Taking out a traditional mortgage on your home might hurt you more than it helps you when you retire. You have to consistently make payments toward the mortgage balance, which means you have an extra ongoing bill to pay. A reverse mortgage works in a different way and is specifically designed to ease retirement-related financial worries. This is how it works.
The Reverse Mortgage Repayment System Difference
The first thing to know about a reverse mortgage is the repayment system is vastly different from that of a standard home mortgage. Rather than you being issued ongoing mortgage bills to pay, you have financial freedom for many years. No repayment is immediately necessary.
Since you do not have to repay any part of a reverse mortgage right away, you may be wondering when you do have to pay it back. The answer is whenever you want to, as long as you do not violate the terms of the agreement. Those terms are established when you sign the loan paperwork. For example, all reverse mortgages require the home to be the main residence of the applicant. The applicant must also agree to stay in the home for as long as the loan agreement exists.

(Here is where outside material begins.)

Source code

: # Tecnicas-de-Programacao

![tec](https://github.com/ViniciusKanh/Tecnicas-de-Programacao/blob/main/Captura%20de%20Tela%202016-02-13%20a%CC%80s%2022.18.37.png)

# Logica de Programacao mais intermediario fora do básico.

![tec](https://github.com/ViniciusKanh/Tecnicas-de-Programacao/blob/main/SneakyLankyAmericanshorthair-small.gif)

Stipulations Regarding Spending Your Reverse Mortgage Money
Very few stipulations exist regarding how you can spend your reverse mortgage money. Typically, reverse loan rates are established and then money is doled out to you. Then you can use it for anything you want. Possible purposes might range from padding an emergency fund to going on vacation. You could also use the money for everyday needs like payment of monthly bills.

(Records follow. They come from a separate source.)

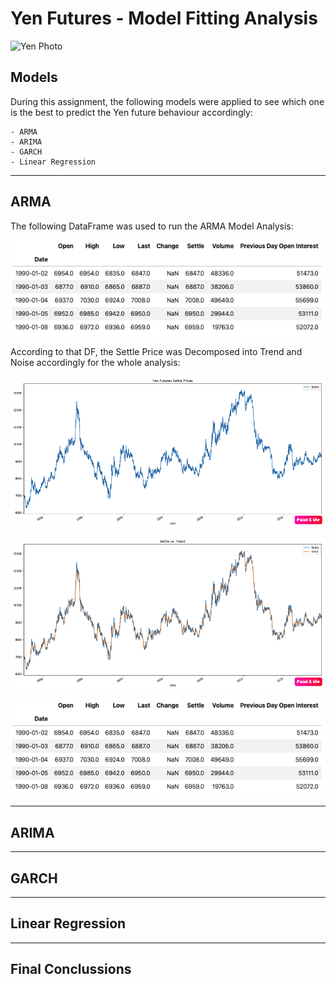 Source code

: # Yen Futures - Model Fitting Analysis

![Yen Photo](Images/unit-10-readme-photo.png)

## Models

During this assignment, the following models were applied to see which one is the best to predict the Yen future behaviour accordingly:

    - ARMA
    - ARIMA
    - GARCH
    - Linear Regression
---

## ARMA

The following DataFrame was used to run the ARMA Model Analysis:

![DF](Images/yen_df.png)

According to that DF, the Settle Price was Decomposed into Trend and Noise accordingly for the whole analysis:

![Settle](Images/Yen_Futures_Settle.png)

![PriceTrend](Images/Price_vs_Trend.png)

![Noise](Images/Yen_df.png)

---

## ARIMA

---

## GARCH

---

## Linear Regression

---

## Final Conclussions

The Major Exception to That Rule
The major exception to the rule that you can spend your money as you see fit occurs if you already have a standard mortgage when you apply for a reverse mortgage. Having the former does not prevent you from qualifying for the latter. However, you cannot keep both agreements active at the same time on a long-term basis. You must pay the first mortgage balance owed in full before spending the remaining reverse mortgage funds as you please.
Applying for Government Created Reverse Mortgages
When looking into reverse mortgage sources, you can find them offered by local lenders. However, they are also frequently provided by government agencies. If you approach a government agency to apply for a reverse mortgage, you may find it is referred to as a “home equity conversion mortgage.” The abbreviation for a home equity conversion mortgage is “HECM.” It is very much like a reverse mortgage, but it is insured federally.

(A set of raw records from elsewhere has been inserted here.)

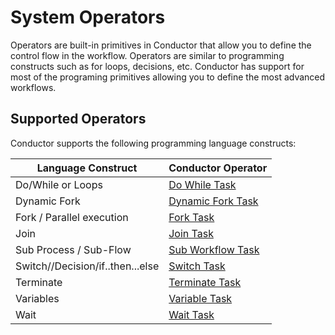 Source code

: # System Operators

Operators are built-in primitives in Conductor that allow you to define the control flow in the workflow.
Operators are similar to programming constructs such as for loops, decisions, etc.
Conductor has support for most of the programing primitives allowing you to define the most advanced workflows.

## Supported Operators
Conductor supports the following programming language constructs: 

| Language Construct               | Conductor Operator                                          |
|----------------------------------|-------------------------------------------------------------|
| Do/While or Loops                | [Do While Task](/reference-docs/do-while-task.html)         |
| Dynamic Fork                     | [Dynamic Fork Task](/reference-docs/dynamic-fork-task.html) |
| Fork / Parallel execution        | [Fork Task](/reference-docs/fork-task.html)                 | 
| Join                             | [Join Task](/reference-docs/join-task.html)                 |
| Sub Process / Sub-Flow           | [Sub Workflow Task](/reference-docs/sub-workflow-task.html) |
| Switch//Decision/if..then...else | [Switch Task](/reference-docs/switch-task.html)             |
| Terminate                        | [Terminate Task](/reference-docs/terminate-task.html)       |
| Variables                        | [Variable Task](/reference-docs/set-variable-task.html)     |
| Wait                             | [Wait Task](/reference-docs/wait-task.html)                 |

How to Make Sure You Can Get a Reverse Mortgage
If you are at least 62, you can almost certainly qualify for some type of reverse mortgage. The requirements are not particularly lengthy. However, you do have to own the home. You also have to live in it on a full-time basis. When you apply, you may also need to undergo a credit check. That helps to ensure you can afford to pay taxes and other fees associated with continuing to own the home for as long as the loan lasts.
Making Your Reverse Mortgage Fit You
If you do apply for a reverse mortgage, make sure it fits you. Specifically, set up the terms by which you will receive funds to supply you with the most benefits. For example, if you need help paying regular bills you might want to receive ongoing smaller checks. However, if you have a large medical bill to cover, a one-time large payment might help you more. A line of credit is a third option and the most flexible choice.
The Final Reverse Mortgage Analysis
What the decision to get a reverse mortgage or not comes down to is your personal situation. The biggest decision to make is how long you want to stay in the home. If you have no plans to move, a reverse mortgage might be ideal for you. You also need to have a plan for eventual repayment or be willing to let the home be sold, as opposed to keeping it in your family.